>>>
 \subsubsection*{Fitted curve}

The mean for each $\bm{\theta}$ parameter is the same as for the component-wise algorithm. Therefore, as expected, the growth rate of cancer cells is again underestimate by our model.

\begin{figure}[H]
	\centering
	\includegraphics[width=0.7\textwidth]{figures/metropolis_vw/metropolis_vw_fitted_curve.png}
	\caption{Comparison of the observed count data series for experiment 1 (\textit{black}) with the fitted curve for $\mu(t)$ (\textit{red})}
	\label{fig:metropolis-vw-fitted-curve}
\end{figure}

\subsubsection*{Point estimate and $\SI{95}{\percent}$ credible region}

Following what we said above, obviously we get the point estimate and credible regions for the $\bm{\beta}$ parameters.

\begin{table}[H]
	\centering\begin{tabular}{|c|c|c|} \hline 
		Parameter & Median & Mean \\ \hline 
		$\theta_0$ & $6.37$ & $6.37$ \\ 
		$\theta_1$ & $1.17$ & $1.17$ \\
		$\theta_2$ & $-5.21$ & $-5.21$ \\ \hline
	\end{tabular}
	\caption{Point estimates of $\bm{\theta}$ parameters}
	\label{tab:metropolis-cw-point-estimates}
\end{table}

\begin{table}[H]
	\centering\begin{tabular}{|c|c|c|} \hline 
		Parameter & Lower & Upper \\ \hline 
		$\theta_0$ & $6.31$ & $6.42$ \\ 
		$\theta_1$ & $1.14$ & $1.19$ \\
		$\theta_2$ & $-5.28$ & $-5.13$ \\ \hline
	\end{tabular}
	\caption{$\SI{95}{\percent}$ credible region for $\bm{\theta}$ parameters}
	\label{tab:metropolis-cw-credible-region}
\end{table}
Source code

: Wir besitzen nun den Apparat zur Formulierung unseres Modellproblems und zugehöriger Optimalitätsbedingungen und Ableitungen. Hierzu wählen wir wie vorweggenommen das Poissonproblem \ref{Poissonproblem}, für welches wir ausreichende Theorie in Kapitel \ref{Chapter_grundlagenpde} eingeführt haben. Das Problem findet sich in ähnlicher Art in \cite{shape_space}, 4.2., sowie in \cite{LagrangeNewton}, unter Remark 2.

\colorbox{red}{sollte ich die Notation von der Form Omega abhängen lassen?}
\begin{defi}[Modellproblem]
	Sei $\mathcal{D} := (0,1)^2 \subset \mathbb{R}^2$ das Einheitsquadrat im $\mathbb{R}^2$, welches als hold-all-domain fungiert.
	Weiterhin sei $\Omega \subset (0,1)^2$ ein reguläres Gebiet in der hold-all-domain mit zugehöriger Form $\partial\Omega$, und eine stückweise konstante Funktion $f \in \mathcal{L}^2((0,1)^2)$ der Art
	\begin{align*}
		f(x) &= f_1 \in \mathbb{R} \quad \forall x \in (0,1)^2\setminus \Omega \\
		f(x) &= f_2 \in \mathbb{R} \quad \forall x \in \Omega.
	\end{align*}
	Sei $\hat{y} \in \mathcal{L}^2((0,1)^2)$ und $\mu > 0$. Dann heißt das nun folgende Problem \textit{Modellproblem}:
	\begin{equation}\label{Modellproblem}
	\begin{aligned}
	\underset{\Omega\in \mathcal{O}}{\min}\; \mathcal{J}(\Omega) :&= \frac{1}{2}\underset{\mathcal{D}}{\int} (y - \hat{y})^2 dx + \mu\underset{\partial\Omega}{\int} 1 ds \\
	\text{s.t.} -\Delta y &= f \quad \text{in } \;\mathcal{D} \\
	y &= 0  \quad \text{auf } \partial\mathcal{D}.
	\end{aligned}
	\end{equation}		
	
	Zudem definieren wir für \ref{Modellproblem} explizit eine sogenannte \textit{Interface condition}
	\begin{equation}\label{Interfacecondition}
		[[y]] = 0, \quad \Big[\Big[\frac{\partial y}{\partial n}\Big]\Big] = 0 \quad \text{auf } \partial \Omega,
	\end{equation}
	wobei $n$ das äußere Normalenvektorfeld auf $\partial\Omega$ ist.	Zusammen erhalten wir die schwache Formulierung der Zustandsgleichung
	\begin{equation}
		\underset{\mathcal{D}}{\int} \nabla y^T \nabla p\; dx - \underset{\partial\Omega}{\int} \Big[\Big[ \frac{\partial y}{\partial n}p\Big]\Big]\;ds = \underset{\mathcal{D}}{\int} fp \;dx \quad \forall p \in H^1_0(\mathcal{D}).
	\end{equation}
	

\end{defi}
<<<
What you need to do.
Reproduce the line containing "Zudem definieren wir" and every line after it. Stop at the last line of the records, and add nothing.

Solution to this task.
	Zudem definieren wir für \ref{Modellproblem} explizit eine sogenannte \textit{Interface condition}
	\begin{equation}\label{Interfacecondition}
		[[y]] = 0, \quad \Big[\Big[\frac{\partial y}{\partial n}\Big]\Big] = 0 \quad \text{auf } \partial \Omega,
	\end{equation}
	wobei $n$ das äußere Normalenvektorfeld auf $\partial\Omega$ ist.	Zusammen erhalten wir die schwache Formulierung der Zustandsgleichung
	\begin{equation}
		\underset{\mathcal{D}}{\int} \nabla y^T \nabla p\; dx - \underset{\partial\Omega}{\int} \Big[\Big[ \frac{\partial y}{\partial n}p\Big]\Big]\;ds = \underset{\mathcal{D}}{\int} fp \;dx \quad \forall p \in H^1_0(\mathcal{D}).
	\end{equation}
	

\end{defi}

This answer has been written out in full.